THE TASK: Two lines in the data below mark the range: the one with "- Migrar comandos" and the one with "3. **Configurar testing básico:**". Return both, along with every line between them, exactly.

DATA SUPPLIED:

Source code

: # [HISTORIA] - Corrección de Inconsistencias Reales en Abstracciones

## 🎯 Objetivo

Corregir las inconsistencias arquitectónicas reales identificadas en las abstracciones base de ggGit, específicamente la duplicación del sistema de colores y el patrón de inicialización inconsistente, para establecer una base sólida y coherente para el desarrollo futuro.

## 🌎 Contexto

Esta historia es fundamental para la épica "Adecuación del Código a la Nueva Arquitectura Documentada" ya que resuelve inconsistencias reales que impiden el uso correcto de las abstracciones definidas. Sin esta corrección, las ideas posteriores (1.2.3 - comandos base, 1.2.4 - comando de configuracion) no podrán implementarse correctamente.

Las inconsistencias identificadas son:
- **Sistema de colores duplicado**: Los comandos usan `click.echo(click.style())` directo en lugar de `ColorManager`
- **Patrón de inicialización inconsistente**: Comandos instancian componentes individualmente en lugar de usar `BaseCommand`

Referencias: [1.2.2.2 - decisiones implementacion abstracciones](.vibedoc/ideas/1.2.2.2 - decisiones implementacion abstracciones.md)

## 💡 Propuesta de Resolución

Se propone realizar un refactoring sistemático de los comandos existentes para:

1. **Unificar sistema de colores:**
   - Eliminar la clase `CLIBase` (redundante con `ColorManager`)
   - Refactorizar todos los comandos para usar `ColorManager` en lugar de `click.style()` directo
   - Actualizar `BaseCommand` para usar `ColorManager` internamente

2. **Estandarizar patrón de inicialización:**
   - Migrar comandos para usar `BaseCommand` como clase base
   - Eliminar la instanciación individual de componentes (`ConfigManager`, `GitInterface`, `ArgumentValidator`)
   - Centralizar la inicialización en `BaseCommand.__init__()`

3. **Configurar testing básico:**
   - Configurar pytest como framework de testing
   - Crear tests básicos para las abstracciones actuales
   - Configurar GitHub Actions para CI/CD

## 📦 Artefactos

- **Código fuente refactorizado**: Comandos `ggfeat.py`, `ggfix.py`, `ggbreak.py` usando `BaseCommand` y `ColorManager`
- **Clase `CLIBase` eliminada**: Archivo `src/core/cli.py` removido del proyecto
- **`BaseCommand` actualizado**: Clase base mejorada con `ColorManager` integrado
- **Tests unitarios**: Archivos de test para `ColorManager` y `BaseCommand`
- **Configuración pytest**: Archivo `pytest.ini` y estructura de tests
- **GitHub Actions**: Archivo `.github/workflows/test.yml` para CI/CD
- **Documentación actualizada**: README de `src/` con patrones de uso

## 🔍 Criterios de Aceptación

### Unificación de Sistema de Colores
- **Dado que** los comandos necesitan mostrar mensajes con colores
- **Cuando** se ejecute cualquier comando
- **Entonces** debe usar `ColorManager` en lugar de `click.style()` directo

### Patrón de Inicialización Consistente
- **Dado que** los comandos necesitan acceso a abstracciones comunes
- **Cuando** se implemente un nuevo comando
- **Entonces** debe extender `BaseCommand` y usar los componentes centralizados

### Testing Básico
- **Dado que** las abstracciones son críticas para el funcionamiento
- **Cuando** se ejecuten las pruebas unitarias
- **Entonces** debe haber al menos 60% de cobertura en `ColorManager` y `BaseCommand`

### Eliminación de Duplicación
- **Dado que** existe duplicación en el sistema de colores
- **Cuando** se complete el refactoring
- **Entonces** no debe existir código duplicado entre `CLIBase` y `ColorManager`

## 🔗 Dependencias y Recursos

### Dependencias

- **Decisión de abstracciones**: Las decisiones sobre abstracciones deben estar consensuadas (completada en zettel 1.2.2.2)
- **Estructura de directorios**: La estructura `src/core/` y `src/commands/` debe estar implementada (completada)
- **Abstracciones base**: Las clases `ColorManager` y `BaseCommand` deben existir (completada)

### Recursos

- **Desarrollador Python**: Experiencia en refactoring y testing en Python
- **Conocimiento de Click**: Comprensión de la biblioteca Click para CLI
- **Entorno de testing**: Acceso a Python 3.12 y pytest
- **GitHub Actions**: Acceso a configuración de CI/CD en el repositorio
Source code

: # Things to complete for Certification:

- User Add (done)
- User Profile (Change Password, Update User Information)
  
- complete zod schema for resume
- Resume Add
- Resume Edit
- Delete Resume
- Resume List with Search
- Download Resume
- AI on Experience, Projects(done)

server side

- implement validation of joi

RESULT OF THE TASK:
   - Migrar comandos para usar `BaseCommand` como clase base
   - Eliminar la instanciación individual de componentes (`ConfigManager`, `GitInterface`, `ArgumentValidator`)
   - Centralizar la inicialización en `BaseCommand.__init__()`

3. **Configurar testing básico:**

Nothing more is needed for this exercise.